Stored data
——

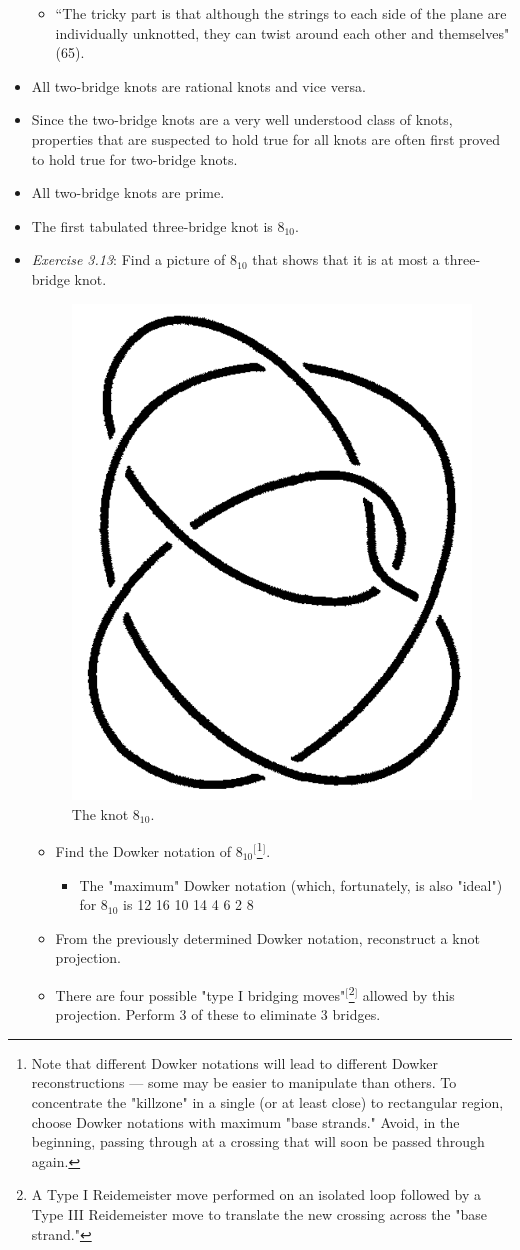 \documentclass[titlepage]{article}
\numberwithin{figure}{section}
\numberwithin{table}{section}
\numberwithin{equation}{section}
\newcommand{\dq}[2]{``#1" (#2).}
\begin{document}
\begin{itemize}
    \begin{itemize}
        \item \dq{The tricky part is that although the strings to each side of the plane
        are individually unknotted, they can twist around each other and themselves}{65}
    \end{itemize}
    \item All two-bridge knots are rational knots and vice versa.
    \item Since the two-bridge knots are a very well understood class of knots, properties that are suspected to hold true for all knots are often first proved to hold true for two-bridge knots.
    \item All two-bridge knots are prime.
    \item The first tabulated three-bridge knot is $8_{10}$.
    \item \emph{Exercise 3.13}: Find a picture of $8_{10}$ that shows that it is at most a three-bridge knot.
    \begin{figure}[h!]
        \centering
        \includegraphics[width=0.12\linewidth]{Blender/ex3-13.png}
        \caption{The knot $8_{10}$.}
        \label{fig:ex3-13}
    \end{figure}
    \begin{itemize}
        \item Find the Dowker notation of $8_{10}$$^[$\footnote{Note that different Dowker notations will lead to different Dowker reconstructions --- some may be easier to manipulate than others. To concentrate the "killzone" in a single (or at least close) to rectangular region, choose Dowker notations with maximum "base strands." Avoid, in the beginning, passing through at a crossing that will soon be passed through again.}$^]$.
        \begin{itemize}
            \item The "maximum" Dowker notation (which, fortunately, is also "ideal") for $8_{10}$ is 12 16 10 14 4 6 2 8
        \end{itemize}
        \item From the previously determined Dowker notation, reconstruct a knot projection.
        \item There are four possible "type I bridging moves"$^[$\footnote{A Type I Reidemeister move performed on an isolated loop followed by a Type III Reidemeister move to translate the new crossing across the "base strand."}$^]$ allowed by this projection. Perform 3 of these to eliminate 3 bridges.
$$
\end{itemize}
\end{itemize}
\end{document}
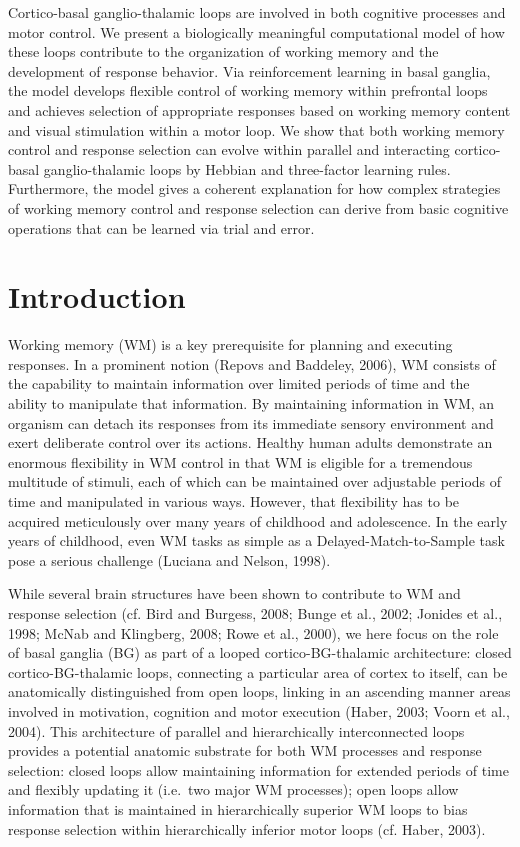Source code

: \documentclass[
  11pt,
  a4paper,
]{scrbook}
\begin{document}
Cortico-basal ganglio-thalamic loops are involved in both cognitive
processes and motor control. We present a biologically meaningful
computational model of how these loops contribute to the organization of
working memory and the development of response behavior. Via
reinforcement learning in basal ganglia, the model develops flexible
control of working memory within prefrontal loops and achieves selection
of appropriate responses based on working memory content and visual
stimulation within a motor loop. We show that both working memory
control and response selection can evolve within parallel and
interacting cortico-basal ganglio-thalamic loops by Hebbian and
three-factor learning rules. Furthermore, the model gives a coherent
explanation for how complex strategies of working memory control and
response selection can derive from basic cognitive operations that can
be learned via trial and error.

\section{Introduction}\label{introduction-2}

Working memory (WM) is a key prerequisite for planning and executing
responses. In a prominent notion (Repovs and Baddeley, 2006), WM
consists of the capability to maintain information over limited periods
of time and the ability to manipulate that information. By maintaining
information in WM, an organism can detach its responses from its
immediate sensory environment and exert deliberate control over its
actions. Healthy human adults demonstrate an enormous flexibility in WM
control in that WM is eligible for a tremendous multitude of stimuli,
each of which can be maintained over adjustable periods of time and
manipulated in various ways. However, that flexibility has to be
acquired meticulously over many years of childhood and adolescence. In
the early years of childhood, even WM tasks as simple as a
Delayed-Match-to-Sample task pose a serious challenge (Luciana and
Nelson, 1998).

While several brain structures have been shown to contribute to WM and
response selection (cf. Bird and Burgess, 2008; Bunge et al., 2002;
Jonides et al., 1998; McNab and Klingberg, 2008; Rowe et al., 2000), we
here focus on the role of basal ganglia (BG) as part of a looped
cortico-BG-thalamic architecture: closed cortico-BG-thalamic loops,
connecting a particular area of cortex to itself, can be anatomically
distinguished from open loops, linking in an ascending manner areas
involved in motivation, cognition and motor execution (Haber, 2003;
Voorn et al., 2004). This architecture of parallel and hierarchically
interconnected loops provides a potential anatomic substrate for both WM
processes and response selection: closed loops allow maintaining
information for extended periods of time and flexibly updating it
(i.e.~two major WM processes); open loops allow information that is
maintained in hierarchically superior WM loops to bias response
selection within hierarchically inferior motor loops (cf. Haber, 2003).
\end{document}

——

# WHAT THE TASK REQUIRES
Copy each line in the entries above where "numberwithin" turns up.

# TASK RESULT
\numberwithin{figure}{section}
\numberwithin{table}{section}
\numberwithin{equation}{section}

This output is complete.